After threatening to do so ever since the bicycle tire size drum beat of “bigger is better”  started, I finally put the Velocity Dyad wheelset and 28mm wide Continental Gatorskin tires on our Calfee for one of our local loop rides to see if either I or the lovely Ms. Debbie could detect any significant difference compared to our Velocity Deep-Vs with 25mm Vredestein’s.   I ran the Gatorskins at 100 psi vs. 120 psi that I’ve been using with the Vredestein’s.

calfee28s

The more important dimension for rims is the inside bead-seat diameter which is 14mm for the Deep V (below left) and 19mm for the Dyad rim (below right).  Proportionally, the Dyad w/28mm Gatorskin is actually a better fit than the Deep-V w/25mm Fortezza; a 23mm Fortezza is about ideal for the Deep-V but we stopped using those about 2 years back now.

deepvdyad

I’d originally thought that I’d need to change out the True Temper AlphaQ X2 front fork on the Calfee for this little experiment as the forks are only really rated for up to a 25mm tire, but as it turns out there was about 1mm – 2mm of clearance between the tire and fork crown, a good 2mm – 2.5mm at the rear brake bridge and more than enough room with the Campy Record compact caliper brakes.

fronttire reartire

And the verdict?  Well, Debbie didn’t know that I’d changed out the tires and wheels and I’d even made a point of steering the tandem through some sections of broken pavement during the first 10 miles of our ride before asking her, “so, how does the tandem feel?”  As usual, her response was a question, “Why. What did you do to it?”  I told her that’d I’d changed out the tires and wheels with the wheelset from our Performance Triplet just to see how a larger diameter /  higher volume tire might change the feel, handling and performance of our Calfee, which was absolutely true.  After explaining the change her answer was a pretty unequivocal, “I can’t really tell that there’s any difference.”

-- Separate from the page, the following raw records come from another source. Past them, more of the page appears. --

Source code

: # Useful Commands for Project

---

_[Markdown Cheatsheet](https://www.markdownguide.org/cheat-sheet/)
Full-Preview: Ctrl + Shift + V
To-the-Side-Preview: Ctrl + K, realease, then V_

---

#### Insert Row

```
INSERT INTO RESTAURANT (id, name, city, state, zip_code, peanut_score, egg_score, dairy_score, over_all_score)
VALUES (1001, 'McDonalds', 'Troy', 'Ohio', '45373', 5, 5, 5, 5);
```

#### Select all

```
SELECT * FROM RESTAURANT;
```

tirecompareAs for me, I could tell that the 28mm tires at 100 psi definitely gave me a more plush-feeling ride, especially on the sections of broken pavement.  It was noticeably smoother-rolling on several sections of our route, but interestingly enough… while it felt like the tandem was rolling faster on several sections, a quick check of the speedo revealed the tandem was actually moving along a bit slower than usual.  By the end of the ride we were about 5% off our average pace for that particular loop.  As for handling, it definitely held a line quite nicely, but it was not as nimble-feeling in the corners, particularly when the bike was heeled-over for two very tight, greater than 45° intersections.

My take away from this little experiment was that, as I suspected… if we lived and rode on surfaces that were not as smooth as our local roads here in the southeast a larger volume tire would definitely be the first thing I’d adopt to improve the comfort of our ride.  My guess is, if our roads were not as smooth as they are any loss in performance associated with the larger diameter tire would be off-set by the tire’s ability to soak up bumps and save wear and tear on the riders.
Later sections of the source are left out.